== Source information ==
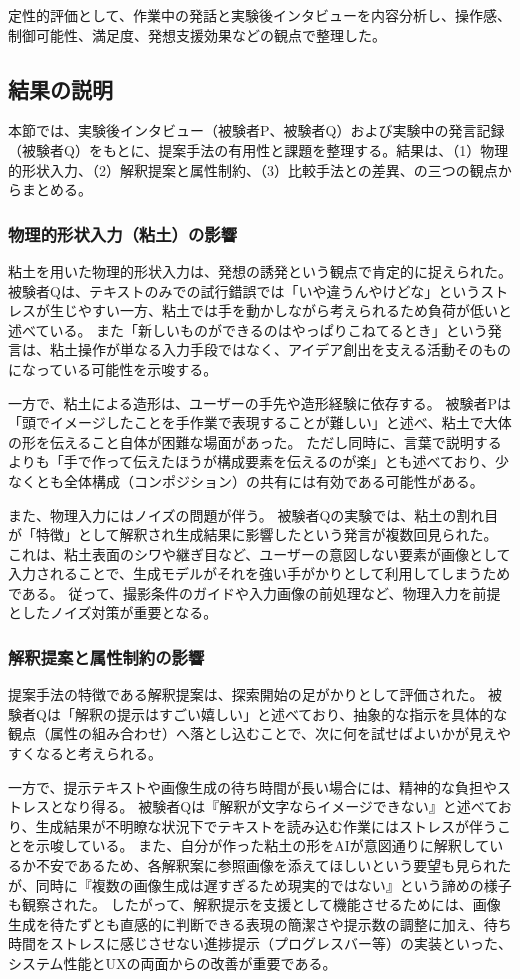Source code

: \documentclass{kuisthesis}
\begin{document}
定性的評価として、作業中の発話と実験後インタビューを内容分析し、操作感、制御可能性、満足度、発想支援効果などの観点で整理した。

\subsection{結果の説明}
本節では、実験後インタビュー（被験者P、被験者Q）および実験中の発言記録（被験者Q）をもとに、提案手法の有用性と課題を整理する。結果は、（1）物理的形状入力、（2）解釈提案と属性制約、（3）比較手法との差異、の三つの観点からまとめる。

\subsubsection{物理的形状入力（粘土）の影響}
粘土を用いた物理的形状入力は、発想の誘発という観点で肯定的に捉えられた。
被験者Qは、テキストのみでの試行錯誤では「いや違うんやけどな」というストレスが生じやすい一方、粘土では手を動かしながら考えられるため負荷が低いと述べている。
また「新しいものができるのはやっぱりこねてるとき」という発言は、粘土操作が単なる入力手段ではなく、アイデア創出を支える活動そのものになっている可能性を示唆する。

一方で、粘土による造形は、ユーザーの手先や造形経験に依存する。
被験者Pは「頭でイメージしたことを手作業で表現することが難しい」と述べ、粘土で大体の形を伝えること自体が困難な場面があった。
ただし同時に、言葉で説明するよりも「手で作って伝えたほうが構成要素を伝えるのが楽」とも述べており、少なくとも全体構成（コンポジション）の共有には有効である可能性がある。

また、物理入力にはノイズの問題が伴う。
被験者Qの実験では、粘土の割れ目が「特徴」として解釈され生成結果に影響したという発言が複数回見られた。
これは、粘土表面のシワや継ぎ目など、ユーザーの意図しない要素が画像として入力されることで、生成モデルがそれを強い手がかりとして利用してしまうためである。
従って、撮影条件のガイドや入力画像の前処理など、物理入力を前提としたノイズ対策が重要となる。

\subsubsection{解釈提案と属性制約の影響}
提案手法の特徴である解釈提案は、探索開始の足がかりとして評価された。
被験者Qは「解釈の提示はすごい嬉しい」と述べており、抽象的な指示を具体的な観点（属性の組み合わせ）へ落とし込むことで、次に何を試せばよいかが見えやすくなると考えられる。

一方で、提示テキストや画像生成の待ち時間が長い場合には、精神的な負担やストレスとなり得る。 
被験者Qは『解釈が文字ならイメージできない』と述べており、生成結果が不明瞭な状況下でテキストを読み込む作業にはストレスが伴うことを示唆している。
また、自分が作った粘土の形をAIが意図通りに解釈しているか不安であるため、各解釈案に参照画像を添えてほしいという要望も見られたが、同時に『複数の画像生成は遅すぎるため現実的ではない』という諦めの様子も観察された。
したがって、解釈提示を支援として機能させるためには、画像生成を待たずとも直感的に判断できる表現の簡潔さや提示数の調整に加え、待ち時間をストレスに感じさせない進捗提示（プログレスバー等）の実装といった、システム性能とUXの両面からの改善が重要である。
\end{document}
===
## Task directions
Go through the records and tally the lines that include "被験者Qは". Write only the number.

## Written answer
3